Source records:
----------

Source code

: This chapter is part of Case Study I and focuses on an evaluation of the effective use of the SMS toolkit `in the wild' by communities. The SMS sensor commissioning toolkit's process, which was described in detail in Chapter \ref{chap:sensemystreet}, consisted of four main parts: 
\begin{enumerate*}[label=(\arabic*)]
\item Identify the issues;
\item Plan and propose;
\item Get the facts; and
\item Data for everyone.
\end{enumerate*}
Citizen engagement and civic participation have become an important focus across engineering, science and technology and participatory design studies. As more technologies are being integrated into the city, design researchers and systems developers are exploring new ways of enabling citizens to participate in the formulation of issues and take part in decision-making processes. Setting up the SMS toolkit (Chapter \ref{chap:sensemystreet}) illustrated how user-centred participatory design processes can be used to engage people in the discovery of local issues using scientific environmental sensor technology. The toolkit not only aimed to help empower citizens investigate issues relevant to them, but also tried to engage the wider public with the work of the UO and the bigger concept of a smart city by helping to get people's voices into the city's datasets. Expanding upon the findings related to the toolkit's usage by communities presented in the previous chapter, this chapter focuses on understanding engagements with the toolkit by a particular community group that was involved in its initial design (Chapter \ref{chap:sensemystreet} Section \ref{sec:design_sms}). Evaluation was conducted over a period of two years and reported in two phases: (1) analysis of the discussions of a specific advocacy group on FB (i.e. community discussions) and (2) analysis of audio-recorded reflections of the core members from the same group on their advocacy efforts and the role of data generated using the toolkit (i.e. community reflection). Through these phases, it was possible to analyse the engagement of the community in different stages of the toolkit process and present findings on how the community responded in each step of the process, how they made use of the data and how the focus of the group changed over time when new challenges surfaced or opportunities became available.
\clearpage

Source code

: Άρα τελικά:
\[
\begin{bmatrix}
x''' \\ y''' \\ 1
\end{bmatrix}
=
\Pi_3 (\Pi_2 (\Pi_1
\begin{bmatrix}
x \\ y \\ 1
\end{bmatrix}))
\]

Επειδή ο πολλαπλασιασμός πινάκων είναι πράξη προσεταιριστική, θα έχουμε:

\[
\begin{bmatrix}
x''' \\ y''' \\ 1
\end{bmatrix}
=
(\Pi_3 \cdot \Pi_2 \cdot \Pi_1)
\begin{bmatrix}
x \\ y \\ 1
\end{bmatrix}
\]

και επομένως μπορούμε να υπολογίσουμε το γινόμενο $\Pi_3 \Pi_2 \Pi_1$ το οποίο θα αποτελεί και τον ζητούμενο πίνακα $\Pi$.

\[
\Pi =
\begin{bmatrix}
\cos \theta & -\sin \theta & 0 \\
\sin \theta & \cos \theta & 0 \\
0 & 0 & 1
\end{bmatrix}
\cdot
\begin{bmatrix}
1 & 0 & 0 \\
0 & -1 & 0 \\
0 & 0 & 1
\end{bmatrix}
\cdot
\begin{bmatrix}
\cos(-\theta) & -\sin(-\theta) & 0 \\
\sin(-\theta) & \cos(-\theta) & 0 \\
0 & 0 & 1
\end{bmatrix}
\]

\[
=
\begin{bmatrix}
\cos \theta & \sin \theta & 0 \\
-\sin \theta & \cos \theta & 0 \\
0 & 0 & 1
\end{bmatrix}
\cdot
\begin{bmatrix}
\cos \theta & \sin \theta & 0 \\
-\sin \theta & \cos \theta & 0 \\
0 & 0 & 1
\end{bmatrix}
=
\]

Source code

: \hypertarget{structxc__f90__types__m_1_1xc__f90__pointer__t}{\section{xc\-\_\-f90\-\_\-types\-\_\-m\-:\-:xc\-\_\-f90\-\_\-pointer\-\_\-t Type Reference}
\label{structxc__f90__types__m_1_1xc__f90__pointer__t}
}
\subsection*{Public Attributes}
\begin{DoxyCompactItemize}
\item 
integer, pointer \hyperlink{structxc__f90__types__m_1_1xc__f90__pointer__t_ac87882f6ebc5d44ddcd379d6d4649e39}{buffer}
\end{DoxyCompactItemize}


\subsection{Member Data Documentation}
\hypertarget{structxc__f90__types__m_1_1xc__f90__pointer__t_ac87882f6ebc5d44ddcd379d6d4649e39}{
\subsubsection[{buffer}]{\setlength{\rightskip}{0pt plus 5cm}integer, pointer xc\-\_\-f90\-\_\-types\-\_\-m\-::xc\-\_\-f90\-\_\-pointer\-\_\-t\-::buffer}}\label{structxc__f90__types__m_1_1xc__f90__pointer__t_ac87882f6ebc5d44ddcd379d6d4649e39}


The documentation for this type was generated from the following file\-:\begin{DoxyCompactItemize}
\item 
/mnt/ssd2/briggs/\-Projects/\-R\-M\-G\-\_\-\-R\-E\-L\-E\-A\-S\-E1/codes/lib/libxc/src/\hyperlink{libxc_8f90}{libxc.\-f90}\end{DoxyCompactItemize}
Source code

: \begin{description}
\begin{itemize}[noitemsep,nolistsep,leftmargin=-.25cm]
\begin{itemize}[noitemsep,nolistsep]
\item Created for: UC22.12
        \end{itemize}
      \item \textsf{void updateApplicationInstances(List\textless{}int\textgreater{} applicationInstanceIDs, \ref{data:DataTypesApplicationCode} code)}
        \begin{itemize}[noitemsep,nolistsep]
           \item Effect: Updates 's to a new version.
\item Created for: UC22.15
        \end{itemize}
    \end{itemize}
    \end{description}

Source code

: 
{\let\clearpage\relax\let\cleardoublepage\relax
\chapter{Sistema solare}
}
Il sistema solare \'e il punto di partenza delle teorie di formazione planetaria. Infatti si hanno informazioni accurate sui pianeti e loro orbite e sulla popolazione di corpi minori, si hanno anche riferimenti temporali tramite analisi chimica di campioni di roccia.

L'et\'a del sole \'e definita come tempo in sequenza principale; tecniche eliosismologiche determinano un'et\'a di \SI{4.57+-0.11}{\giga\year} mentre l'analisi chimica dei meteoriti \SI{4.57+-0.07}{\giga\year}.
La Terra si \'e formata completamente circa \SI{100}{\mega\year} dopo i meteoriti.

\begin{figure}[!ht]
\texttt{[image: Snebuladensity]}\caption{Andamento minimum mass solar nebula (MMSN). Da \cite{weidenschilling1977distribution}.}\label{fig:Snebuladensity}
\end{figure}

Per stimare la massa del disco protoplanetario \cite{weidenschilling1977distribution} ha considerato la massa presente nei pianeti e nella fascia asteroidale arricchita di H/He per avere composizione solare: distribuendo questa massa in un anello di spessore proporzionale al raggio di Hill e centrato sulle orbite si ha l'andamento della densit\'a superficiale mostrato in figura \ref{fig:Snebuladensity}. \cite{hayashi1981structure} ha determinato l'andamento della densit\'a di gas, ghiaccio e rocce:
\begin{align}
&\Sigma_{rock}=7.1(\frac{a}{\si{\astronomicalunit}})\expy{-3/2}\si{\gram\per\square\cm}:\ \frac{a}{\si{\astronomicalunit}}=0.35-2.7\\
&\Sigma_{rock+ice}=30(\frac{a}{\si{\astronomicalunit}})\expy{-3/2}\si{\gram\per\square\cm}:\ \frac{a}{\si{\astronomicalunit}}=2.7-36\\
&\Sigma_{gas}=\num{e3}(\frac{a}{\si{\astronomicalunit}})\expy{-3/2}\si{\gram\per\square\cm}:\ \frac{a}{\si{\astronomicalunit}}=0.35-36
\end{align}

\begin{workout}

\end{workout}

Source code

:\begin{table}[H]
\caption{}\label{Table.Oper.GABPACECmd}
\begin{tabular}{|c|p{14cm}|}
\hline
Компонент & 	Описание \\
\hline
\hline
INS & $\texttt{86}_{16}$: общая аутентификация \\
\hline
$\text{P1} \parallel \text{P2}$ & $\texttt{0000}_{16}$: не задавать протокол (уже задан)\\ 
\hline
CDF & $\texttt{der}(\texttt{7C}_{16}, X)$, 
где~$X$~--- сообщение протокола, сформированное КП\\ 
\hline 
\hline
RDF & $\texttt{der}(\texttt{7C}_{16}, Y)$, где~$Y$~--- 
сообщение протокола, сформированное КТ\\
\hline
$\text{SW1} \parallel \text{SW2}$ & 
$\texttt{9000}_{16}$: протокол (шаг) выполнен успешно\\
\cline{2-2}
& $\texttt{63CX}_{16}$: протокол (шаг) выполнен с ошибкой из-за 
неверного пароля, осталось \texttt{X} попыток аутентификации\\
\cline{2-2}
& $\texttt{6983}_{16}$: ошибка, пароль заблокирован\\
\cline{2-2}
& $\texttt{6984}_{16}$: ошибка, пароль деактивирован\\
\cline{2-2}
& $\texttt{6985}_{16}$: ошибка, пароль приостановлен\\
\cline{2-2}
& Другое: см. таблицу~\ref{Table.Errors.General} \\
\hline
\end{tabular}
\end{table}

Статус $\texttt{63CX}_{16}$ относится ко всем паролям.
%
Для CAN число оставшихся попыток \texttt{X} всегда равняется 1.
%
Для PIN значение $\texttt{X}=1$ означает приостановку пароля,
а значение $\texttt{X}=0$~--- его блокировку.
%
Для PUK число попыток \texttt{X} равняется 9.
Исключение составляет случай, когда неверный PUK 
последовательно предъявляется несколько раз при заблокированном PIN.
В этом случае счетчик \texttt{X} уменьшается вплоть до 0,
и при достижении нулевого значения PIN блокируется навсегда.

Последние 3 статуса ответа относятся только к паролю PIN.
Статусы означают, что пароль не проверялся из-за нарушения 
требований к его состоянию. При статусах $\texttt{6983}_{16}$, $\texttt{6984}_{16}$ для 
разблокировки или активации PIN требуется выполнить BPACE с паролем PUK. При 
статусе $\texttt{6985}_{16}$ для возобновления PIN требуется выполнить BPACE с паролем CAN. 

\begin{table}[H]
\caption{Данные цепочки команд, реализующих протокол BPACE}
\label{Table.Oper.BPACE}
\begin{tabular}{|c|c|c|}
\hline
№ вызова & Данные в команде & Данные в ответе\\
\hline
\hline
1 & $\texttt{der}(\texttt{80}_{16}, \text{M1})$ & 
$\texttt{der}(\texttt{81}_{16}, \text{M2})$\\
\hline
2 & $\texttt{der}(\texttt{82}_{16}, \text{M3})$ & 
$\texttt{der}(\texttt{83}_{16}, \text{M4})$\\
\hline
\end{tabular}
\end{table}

----------

### Problem to work on:
What you return should be the lines from the beginning of the records through the one that contains "This chapter is", repeated exactly and with no additions.

### Task answer:
Source code

: This chapter is part of Case Study I and focuses on an evaluation of the effective use of the SMS toolkit `in the wild' by communities. The SMS sensor commissioning toolkit's process, which was described in detail in Chapter \ref{chap:sensemystreet}, consisted of four main parts: 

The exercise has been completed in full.